• Stored data entries
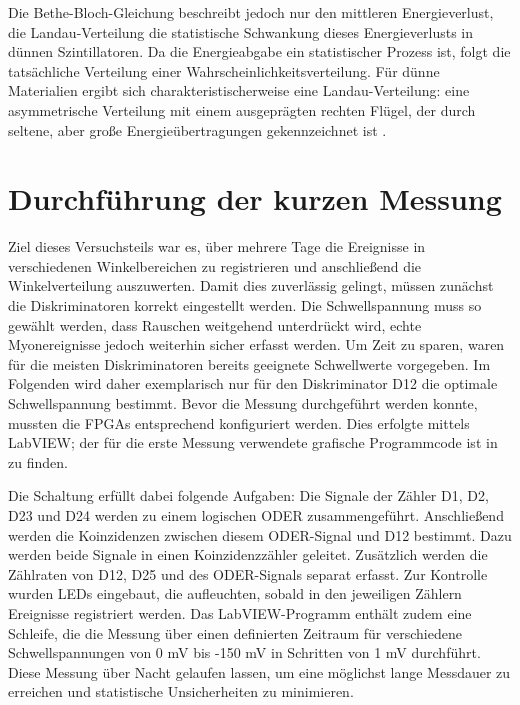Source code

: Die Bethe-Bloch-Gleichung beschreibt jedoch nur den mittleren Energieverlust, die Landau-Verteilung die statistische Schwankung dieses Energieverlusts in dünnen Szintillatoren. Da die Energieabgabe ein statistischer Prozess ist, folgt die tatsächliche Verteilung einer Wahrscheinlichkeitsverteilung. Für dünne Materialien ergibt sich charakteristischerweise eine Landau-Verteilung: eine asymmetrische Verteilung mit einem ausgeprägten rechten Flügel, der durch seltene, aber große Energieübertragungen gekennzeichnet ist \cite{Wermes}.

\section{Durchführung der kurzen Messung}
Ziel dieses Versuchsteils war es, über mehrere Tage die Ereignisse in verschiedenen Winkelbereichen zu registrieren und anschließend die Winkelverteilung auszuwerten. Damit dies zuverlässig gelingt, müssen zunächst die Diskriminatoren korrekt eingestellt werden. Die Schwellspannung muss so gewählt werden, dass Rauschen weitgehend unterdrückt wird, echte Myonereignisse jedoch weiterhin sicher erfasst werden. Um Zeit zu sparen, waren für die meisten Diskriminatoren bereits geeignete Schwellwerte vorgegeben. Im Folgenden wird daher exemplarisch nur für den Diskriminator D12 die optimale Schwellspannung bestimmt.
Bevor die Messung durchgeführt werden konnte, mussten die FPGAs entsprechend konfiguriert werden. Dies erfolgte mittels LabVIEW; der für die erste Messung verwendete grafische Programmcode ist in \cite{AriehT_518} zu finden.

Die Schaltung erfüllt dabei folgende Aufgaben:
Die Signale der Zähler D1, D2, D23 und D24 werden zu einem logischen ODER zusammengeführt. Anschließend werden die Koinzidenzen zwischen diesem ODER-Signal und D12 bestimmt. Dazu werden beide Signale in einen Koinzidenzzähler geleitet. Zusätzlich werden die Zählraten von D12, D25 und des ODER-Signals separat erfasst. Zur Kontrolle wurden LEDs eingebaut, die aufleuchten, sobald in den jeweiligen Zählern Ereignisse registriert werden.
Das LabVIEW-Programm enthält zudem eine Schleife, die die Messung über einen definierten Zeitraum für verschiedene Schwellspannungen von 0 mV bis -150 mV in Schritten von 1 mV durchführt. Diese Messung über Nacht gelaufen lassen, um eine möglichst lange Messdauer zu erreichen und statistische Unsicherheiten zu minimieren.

• The task
Report how many lines of the entries hold the string "bestimmt". Provide the number alone.

• Task output
2